Interessant und lehrreich ist es auch, wenn Taylor von den „unruhigen Fronten der Moderne“ spricht. Er geht davon aus, dass „mehrere Wellen der modernen Reformen“ im Namen der Religion oder der „Zivilität“ sich bemüht haben „durch Organisation und Disziplin eine menschliche Ordnung zu schaffen“. In dieser Ordnung sollte es nur taktische Konzessionen an das Böse oder das weniger Gute geben. Aber wie wir gerade am heutigen Europa und den jüngsten politischen Entwicklungen in vielen Mitgliedstaaten der EU sehen, sind diese Bemühungen nur teilweise gelungen und die gesellschaftliche Situation bleibt fragil. Vielleicht war das Glück eines idealen gesellschaftlichen Zustands in Europa schon zu nahe und greifbar und wir haben die Kräfte, die es zerstören wollen, übersehen. Und vielleicht sind – so würde Taylor hinzufügen – die Leistungen der Zivilisation immer fragwürdiger geworden: „öde Industrielandschaften, zügelloser Kapitalismus, Massengesellschaft und ökologische Verheerung“.

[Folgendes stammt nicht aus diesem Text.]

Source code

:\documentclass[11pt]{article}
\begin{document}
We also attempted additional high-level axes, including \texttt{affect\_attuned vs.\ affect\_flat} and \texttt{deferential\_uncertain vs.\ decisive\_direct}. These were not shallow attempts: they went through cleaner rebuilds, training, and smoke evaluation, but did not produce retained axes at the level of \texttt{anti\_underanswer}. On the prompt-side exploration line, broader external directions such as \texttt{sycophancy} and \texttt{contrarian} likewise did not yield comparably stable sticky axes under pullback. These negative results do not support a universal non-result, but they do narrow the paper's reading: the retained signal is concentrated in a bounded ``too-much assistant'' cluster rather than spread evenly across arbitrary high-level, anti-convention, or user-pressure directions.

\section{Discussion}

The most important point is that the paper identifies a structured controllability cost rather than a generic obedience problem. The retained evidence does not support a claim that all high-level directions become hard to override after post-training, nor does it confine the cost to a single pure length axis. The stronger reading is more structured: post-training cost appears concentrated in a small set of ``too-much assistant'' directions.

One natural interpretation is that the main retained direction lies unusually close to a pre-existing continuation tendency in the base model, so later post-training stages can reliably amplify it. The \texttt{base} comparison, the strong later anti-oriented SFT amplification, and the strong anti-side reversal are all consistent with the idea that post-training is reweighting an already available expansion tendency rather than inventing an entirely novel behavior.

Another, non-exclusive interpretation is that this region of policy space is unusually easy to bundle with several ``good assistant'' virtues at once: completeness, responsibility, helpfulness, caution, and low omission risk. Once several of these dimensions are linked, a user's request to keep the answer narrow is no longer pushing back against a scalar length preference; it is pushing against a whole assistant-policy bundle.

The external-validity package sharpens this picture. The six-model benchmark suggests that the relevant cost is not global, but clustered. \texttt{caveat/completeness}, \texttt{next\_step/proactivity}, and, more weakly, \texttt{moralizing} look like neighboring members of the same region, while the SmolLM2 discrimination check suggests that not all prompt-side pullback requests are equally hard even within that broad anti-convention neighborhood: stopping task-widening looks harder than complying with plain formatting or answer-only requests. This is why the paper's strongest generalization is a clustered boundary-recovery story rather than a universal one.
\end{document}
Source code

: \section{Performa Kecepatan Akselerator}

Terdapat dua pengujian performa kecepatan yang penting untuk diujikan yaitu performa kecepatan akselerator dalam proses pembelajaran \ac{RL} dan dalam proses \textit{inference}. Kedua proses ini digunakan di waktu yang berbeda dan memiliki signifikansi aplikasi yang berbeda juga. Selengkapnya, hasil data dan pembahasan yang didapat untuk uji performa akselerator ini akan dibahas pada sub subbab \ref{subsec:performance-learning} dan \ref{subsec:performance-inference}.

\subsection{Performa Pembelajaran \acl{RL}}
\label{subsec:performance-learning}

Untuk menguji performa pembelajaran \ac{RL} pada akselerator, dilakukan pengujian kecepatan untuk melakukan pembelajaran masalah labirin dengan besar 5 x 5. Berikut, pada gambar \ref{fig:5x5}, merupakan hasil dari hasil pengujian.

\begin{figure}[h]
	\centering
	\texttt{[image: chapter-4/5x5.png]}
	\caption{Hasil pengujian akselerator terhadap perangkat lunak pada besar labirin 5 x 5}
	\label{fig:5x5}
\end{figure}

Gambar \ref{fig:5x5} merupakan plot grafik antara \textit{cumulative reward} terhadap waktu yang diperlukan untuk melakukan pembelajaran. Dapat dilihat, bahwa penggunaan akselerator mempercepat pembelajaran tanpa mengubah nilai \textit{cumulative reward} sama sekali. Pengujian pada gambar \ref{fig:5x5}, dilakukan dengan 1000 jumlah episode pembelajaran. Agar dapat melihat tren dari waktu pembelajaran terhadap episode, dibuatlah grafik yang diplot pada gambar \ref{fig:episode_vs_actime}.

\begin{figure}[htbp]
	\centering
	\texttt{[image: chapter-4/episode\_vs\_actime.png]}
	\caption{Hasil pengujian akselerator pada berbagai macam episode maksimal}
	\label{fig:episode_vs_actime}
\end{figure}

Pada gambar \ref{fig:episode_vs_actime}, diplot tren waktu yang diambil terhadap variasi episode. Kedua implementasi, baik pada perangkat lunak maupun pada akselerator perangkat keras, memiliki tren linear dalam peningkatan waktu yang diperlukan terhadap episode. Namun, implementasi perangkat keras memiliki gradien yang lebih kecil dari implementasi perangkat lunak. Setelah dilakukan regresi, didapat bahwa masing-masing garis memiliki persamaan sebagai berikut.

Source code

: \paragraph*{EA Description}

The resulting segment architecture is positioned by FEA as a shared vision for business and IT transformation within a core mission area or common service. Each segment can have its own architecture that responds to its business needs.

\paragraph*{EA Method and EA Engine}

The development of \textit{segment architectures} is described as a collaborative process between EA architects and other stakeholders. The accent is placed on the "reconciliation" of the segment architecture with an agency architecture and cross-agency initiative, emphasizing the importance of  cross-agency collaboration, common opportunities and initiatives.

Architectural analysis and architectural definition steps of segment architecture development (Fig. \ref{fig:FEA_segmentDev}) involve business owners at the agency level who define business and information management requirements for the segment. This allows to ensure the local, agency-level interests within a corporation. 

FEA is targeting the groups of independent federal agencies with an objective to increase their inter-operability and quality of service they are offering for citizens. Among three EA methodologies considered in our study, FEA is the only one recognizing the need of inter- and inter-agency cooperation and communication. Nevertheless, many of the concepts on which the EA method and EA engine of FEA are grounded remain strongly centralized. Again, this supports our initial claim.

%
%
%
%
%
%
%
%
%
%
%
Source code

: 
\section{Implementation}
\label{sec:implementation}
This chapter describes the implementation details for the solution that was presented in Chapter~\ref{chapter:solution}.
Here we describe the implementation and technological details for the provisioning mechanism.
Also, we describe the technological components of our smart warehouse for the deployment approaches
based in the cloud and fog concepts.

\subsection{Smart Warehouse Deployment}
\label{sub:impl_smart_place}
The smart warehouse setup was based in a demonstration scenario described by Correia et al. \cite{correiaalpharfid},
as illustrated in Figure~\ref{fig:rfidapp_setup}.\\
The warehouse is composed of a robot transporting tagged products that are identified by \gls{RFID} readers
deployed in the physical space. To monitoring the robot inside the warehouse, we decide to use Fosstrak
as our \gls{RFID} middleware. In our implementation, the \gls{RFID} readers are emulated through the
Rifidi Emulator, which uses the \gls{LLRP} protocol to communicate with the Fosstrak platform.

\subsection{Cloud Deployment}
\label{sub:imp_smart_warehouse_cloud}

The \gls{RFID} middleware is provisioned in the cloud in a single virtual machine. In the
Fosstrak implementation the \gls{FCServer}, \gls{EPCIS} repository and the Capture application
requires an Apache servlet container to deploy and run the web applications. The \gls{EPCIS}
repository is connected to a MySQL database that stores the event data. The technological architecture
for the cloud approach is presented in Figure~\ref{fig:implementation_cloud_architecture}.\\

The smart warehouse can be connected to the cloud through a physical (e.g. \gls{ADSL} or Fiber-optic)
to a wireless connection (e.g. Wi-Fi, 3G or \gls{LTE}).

Die gesellschaftliche, politische, wirtschaftliche und soziale Situation bleibt fragil. Wenn wir jedoch die Dinge laufen lassen, so kann es, warnt Taylor, zum „Wiederaufleben der Gewalt nach dem Sündenbockmuster im Bereich des Christentums und in der säkularen Welt der Moderne“ kommen. Wir müssen uns daher gerade auch seitens der Politik bemühen, den Menschen Orientierungen für sinnvolle Zusammenhänge und Kontinuitäten anzubieten. „Der Glaube an Gott ist heute keine unabdingbare Voraussetzung mehr“, charakterisiert Charles Taylor die Moderne. Aber die Suche nach Sinn und Zielen über das „menschliche Gedeihen“ hinaus besteht weiter. Auch die Politik, insbesondere die Sozaildemokratie, muss drauf Antworten suchen und geben.